金曜日, 4月 17

Back to work

I'm feeling quite excited for my returning to work next week. I don't need to learn anything since it is my previous work. My superior asked me last week if I was able to replace his current employee for 5 days. He even stated in the message that how much I'll be getting. It is going to be a 50% increment from my previous pay. I gladly accepted the offer since I knew I would be free that week anyway.

The place that I had been working for the last 5 years is a lan gaming shop. My job was actually quite simple, basically I look after the computers, the snacks and the cash register...until the person in charged of the hygiene quit. Keeping the store clean was added to my work. Extra work doesn't mean extra money. Consider I had additional task to do, I was paid poorly. I kept quiet because I knew I wasn't going to work for much longer. It wasn't for another two years before I realized I was wrong. I resigned last November. Few days before my final day at my workplace, my superior confessed to me that they actually underpay me and if I was to come back again they will reconsider my pay. That sounds like an improvement. But that wasn't my poison. 

My job was relaxing but it was simply too boring and repetitive. I worked like a robot. I went to work lifeless, I switched on my program and let it run until time. It wasn't what I wanted if I had a choice. But I have choices now, so the chance is really close to 1% for me to go back and work. The 1% being I only have to work for 5 days. 

水曜日, 4月 15

Freedom Wars

How much does a pound of freedom cost? I don't know, it probably cost more than what average person can afford. Most people live all of their life and never get to know it. Some people born with it, but doesn't know how to show appreciation towards it. Some, just like me, trying to work hard for it. 

From my observations, I think freedom comes in many forms. Some are easy to come by, some are harder. For example, when you are allowed to pull up from something while everyone else are not, that is freedom ;when you are allowed to say the words you want, that is freedom or when you are allowed to follow the beliefs you want, that is freedom. As for myself, the freedom I want is to be able to control my life. I want to be the person to decide how early I rise, how much I eat, how far I walk, live with the people I like, et cetera. I don't want to let others make those decision for me. I want to be the chess player, not the knight on the board. 

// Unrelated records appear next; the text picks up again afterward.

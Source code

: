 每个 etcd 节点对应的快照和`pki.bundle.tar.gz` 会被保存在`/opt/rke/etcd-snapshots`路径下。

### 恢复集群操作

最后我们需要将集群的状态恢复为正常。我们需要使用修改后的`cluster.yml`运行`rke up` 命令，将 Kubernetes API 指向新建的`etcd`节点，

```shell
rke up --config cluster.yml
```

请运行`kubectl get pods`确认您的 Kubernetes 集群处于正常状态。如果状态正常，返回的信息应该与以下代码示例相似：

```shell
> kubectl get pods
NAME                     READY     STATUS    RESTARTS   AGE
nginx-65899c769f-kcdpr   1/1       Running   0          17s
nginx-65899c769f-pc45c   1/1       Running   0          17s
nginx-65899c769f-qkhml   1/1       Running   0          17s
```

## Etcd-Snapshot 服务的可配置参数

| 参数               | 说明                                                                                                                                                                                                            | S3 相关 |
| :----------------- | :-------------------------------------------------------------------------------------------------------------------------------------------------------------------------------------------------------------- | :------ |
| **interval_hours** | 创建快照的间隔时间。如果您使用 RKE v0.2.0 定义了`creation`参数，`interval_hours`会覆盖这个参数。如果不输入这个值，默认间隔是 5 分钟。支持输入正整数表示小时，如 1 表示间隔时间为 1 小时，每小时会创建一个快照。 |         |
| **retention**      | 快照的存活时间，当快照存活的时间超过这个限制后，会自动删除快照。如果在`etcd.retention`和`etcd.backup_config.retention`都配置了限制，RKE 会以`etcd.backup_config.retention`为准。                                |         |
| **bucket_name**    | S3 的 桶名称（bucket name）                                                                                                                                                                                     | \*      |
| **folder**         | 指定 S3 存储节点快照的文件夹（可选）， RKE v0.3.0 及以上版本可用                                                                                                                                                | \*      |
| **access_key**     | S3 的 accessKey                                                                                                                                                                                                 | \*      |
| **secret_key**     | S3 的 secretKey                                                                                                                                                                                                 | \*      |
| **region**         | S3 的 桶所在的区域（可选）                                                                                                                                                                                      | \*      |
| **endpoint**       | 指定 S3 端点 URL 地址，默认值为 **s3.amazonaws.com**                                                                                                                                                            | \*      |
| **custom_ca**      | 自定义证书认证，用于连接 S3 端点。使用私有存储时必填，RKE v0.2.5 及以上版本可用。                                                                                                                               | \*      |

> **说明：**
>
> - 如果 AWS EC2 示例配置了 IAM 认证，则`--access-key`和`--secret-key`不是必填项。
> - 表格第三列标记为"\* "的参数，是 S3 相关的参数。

This is probably gonna take a long time, probably never, but I'm trying. As long I know I'm at least trying, as a human being I know I'm a little better than the average people in the world. 

月曜日, 4月 13

Keep the change

I have always wondered since I was a kid, why couldn't my family be more financially stable. I had starved before. I had been through many a time when the whole family were only allowed to have instant noodles and eggs for meals. We were so helpless, we couldn't afford anything else. Besides food, we had issues for our shelter, too. For a family of five, I remember we had to share a nine square meter room. We were always moving around, because we couldn't come out with the money to pay the rent. There was a time, when we came home and found out that our key couldn't fit the lock. The homeowner changed the lock. We were told to pay up or leave. My sister and I were so young we couldn't help in anything financially. When our mother cried, we cried. When her knelt down, we knelt down, too. Yes, it shouldn't take a genius to figure out who was in charge of sustaining the family. It was my father. And he sucked at it. 

Our financial situation was getting better ever since I grown up, but things haven't really gotten much better.
I'm able to sustain myself from planing my expenses ahead so to not have to ask for help from others. None of my family members are doing that. They have been occasionally out of money and needed help from others. They are always in debt. I really hate when they do that. I always think, with careful planning, you can avoid loaning. I'm not saying loaning is bad, as long as you are using the money to try and make more money. Not use it to fill up the holes made from mindless spending. It will only create more holes that need to be filled. I've told them my concern, the " holes filling theory", but they seemed to not put much thought into it and continued to do it their way. 


I've not come out a way to solve the problem. Trying to be financially stable, at the same time trying to show them the way to do it is the closest thing I can think of. In the mean time, I'll just have to be annoyed and angry whenever they need help in money again.